**YOUR OBJECTIVE**
Which lines in the records below contain the word "thymeleaf"? Copy each one.

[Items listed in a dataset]
== Segment start ==
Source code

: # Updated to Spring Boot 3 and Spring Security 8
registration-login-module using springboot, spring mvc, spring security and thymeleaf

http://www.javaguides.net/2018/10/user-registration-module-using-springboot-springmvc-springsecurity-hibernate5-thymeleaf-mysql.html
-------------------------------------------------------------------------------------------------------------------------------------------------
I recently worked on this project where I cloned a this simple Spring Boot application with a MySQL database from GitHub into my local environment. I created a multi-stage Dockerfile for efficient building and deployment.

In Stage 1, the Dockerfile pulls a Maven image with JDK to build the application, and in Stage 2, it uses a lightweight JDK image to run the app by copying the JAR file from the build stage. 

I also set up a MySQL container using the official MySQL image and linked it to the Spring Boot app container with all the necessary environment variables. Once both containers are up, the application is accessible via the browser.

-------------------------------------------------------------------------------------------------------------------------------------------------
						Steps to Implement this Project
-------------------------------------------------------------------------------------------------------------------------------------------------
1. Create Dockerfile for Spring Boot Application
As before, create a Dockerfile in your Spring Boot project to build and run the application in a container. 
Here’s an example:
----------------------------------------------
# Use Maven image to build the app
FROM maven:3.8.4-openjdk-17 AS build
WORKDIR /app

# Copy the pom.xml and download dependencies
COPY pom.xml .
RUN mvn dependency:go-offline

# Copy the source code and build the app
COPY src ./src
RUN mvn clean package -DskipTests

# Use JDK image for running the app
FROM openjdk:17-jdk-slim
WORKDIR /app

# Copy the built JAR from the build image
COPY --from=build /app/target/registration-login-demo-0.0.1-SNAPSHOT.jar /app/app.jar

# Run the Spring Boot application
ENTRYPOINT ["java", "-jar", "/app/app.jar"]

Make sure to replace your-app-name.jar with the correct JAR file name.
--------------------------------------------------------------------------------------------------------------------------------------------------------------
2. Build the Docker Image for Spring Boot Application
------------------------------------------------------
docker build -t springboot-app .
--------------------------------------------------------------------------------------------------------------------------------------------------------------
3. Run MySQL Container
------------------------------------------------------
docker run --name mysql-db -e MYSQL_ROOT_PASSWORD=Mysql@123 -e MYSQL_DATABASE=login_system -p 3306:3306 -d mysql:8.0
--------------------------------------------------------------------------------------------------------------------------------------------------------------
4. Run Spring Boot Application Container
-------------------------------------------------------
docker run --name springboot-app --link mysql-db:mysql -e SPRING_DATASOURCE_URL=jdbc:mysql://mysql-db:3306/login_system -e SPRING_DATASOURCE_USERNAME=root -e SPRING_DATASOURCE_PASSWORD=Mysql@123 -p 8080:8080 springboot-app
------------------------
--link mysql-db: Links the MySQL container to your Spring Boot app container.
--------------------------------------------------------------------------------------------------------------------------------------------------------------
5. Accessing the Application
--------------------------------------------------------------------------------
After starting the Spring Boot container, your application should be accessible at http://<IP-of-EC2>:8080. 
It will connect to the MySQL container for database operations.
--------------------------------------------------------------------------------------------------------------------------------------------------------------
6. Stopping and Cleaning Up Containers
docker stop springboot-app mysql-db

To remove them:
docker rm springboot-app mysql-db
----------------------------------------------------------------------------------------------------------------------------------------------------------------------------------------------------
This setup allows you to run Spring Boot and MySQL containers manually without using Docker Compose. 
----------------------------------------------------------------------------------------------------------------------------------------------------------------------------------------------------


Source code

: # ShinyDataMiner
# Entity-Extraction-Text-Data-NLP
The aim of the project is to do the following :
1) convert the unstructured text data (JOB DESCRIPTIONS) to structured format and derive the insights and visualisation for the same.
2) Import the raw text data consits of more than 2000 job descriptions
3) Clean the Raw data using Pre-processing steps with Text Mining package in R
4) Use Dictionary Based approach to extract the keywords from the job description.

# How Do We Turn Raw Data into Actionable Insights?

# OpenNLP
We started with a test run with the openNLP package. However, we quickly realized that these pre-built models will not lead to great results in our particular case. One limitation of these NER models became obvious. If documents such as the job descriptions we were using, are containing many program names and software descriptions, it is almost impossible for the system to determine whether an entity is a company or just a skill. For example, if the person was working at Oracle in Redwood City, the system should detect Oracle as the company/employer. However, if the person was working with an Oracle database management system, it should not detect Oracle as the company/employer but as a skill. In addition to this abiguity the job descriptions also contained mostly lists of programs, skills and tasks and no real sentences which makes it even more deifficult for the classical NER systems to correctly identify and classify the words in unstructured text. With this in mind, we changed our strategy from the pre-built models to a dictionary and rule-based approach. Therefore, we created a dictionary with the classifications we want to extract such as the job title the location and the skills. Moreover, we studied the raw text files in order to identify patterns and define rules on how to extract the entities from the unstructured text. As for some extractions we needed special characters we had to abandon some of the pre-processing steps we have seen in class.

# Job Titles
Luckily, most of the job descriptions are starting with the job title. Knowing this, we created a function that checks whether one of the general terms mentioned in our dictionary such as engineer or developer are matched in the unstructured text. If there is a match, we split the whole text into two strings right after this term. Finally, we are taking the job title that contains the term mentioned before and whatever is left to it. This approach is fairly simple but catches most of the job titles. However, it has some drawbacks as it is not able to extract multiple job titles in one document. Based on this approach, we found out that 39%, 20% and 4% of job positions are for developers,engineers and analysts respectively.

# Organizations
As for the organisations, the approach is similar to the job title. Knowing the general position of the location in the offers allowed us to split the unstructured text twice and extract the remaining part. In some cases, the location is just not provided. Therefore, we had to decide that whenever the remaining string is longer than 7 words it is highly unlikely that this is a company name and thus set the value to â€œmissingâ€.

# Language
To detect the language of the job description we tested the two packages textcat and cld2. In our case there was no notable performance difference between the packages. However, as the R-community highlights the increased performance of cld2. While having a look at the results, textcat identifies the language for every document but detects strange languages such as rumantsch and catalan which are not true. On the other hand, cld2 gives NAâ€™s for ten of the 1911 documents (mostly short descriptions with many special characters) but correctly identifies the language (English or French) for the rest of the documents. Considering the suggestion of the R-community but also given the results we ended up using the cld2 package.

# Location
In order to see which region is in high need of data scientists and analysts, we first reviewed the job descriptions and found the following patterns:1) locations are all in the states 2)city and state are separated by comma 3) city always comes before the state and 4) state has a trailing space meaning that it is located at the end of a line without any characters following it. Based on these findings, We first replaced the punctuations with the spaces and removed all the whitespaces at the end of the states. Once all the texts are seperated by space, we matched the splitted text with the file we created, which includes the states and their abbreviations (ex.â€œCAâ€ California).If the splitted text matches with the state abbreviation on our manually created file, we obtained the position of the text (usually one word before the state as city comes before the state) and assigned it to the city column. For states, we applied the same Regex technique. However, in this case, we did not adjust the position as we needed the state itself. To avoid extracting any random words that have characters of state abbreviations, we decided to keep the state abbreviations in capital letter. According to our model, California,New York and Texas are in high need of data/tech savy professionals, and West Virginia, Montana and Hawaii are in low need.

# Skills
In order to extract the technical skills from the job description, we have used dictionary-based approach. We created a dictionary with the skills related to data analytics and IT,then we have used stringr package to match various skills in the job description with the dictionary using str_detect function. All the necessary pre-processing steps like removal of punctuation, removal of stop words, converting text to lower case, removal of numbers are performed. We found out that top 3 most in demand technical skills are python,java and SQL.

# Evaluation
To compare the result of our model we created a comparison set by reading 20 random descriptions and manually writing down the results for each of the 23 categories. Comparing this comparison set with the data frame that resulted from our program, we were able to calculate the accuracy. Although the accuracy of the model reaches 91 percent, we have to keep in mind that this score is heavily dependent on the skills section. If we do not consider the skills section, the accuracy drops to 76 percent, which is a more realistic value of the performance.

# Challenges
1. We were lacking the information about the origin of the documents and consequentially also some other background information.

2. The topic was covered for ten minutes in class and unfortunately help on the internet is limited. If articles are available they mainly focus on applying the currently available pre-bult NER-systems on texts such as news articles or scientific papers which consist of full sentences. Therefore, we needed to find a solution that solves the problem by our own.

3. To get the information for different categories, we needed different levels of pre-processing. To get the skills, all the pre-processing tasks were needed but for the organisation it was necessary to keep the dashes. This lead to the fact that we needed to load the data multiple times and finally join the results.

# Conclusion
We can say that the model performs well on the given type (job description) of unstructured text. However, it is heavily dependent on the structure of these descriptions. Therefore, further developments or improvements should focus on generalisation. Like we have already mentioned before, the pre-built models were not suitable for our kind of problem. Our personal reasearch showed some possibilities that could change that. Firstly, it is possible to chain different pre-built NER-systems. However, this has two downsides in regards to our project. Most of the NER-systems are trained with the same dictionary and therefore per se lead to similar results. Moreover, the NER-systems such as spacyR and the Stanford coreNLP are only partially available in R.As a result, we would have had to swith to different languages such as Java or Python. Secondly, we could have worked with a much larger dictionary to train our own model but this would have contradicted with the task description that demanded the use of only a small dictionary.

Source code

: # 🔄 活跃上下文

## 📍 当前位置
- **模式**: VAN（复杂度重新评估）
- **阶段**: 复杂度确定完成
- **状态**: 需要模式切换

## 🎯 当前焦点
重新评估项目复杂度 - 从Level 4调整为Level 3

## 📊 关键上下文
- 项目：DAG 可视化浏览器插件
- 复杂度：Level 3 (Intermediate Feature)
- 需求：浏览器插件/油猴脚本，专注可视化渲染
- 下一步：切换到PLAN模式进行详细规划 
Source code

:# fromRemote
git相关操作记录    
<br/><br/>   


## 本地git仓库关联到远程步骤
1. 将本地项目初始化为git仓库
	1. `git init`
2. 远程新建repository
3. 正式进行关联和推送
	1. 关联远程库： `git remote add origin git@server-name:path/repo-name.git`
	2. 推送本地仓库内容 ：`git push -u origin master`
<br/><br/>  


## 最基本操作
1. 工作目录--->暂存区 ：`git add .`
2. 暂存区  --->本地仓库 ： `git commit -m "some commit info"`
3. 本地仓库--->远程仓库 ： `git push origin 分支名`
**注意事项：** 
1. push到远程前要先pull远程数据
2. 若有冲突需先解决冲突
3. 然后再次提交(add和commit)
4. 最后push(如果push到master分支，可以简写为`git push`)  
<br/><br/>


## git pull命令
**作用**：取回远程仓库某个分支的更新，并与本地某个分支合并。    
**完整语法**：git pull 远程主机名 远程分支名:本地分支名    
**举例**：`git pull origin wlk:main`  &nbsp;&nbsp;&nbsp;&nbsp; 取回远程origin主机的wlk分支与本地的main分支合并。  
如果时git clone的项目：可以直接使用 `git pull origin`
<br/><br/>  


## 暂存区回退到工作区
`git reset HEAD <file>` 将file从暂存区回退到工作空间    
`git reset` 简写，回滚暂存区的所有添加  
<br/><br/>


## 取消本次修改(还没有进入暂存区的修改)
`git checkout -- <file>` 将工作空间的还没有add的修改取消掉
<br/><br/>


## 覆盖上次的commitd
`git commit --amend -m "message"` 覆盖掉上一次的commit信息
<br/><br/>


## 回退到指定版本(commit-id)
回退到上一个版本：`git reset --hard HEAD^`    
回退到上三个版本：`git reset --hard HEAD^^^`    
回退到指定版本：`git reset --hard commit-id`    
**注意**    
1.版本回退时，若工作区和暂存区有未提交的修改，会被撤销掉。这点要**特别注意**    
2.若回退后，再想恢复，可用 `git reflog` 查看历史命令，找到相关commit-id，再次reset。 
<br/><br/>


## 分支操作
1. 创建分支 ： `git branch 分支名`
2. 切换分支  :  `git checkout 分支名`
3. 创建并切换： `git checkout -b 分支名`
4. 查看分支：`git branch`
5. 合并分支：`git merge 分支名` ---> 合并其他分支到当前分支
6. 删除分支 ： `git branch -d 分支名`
== Segment end ==
**PROBLEM SOLUTION**
registration-login-module using springboot, spring mvc, spring security and thymeleaf
http://www.javaguides.net/2018/10/user-registration-module-using-springboot-springmvc-springsecurity-hibernate5-thymeleaf-mysql.html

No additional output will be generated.